Among the records below, find each line that includes the string "target" and copy it.

--------

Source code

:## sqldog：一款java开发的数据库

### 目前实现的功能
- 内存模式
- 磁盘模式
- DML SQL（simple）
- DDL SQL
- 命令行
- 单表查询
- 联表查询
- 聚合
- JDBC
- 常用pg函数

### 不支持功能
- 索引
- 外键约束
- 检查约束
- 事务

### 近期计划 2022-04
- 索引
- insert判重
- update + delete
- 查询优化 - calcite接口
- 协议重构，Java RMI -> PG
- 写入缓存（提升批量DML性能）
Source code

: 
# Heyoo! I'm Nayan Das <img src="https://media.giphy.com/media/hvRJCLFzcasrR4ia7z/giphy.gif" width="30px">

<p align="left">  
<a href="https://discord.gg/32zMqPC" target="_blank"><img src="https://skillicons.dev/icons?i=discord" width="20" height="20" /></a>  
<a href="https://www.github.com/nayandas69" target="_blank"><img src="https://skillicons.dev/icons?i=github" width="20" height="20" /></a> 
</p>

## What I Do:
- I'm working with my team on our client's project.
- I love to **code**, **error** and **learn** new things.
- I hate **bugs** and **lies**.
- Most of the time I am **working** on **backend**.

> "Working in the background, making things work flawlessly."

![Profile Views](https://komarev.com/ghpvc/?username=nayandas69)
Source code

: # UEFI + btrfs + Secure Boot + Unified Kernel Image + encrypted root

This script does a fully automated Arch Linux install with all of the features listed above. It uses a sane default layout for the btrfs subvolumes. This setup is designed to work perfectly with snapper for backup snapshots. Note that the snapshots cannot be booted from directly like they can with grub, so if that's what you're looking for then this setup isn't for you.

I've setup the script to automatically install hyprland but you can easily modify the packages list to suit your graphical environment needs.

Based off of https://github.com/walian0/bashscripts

--------

**WRITTEN REPLY:**
<a href="https://discord.gg/32zMqPC" target="_blank"><img src="https://skillicons.dev/icons?i=discord" width="20" height="20" /></a>  
<a href="https://www.github.com/nayandas69" target="_blank"><img src="https://skillicons.dev/icons?i=github" width="20" height="20" /></a> 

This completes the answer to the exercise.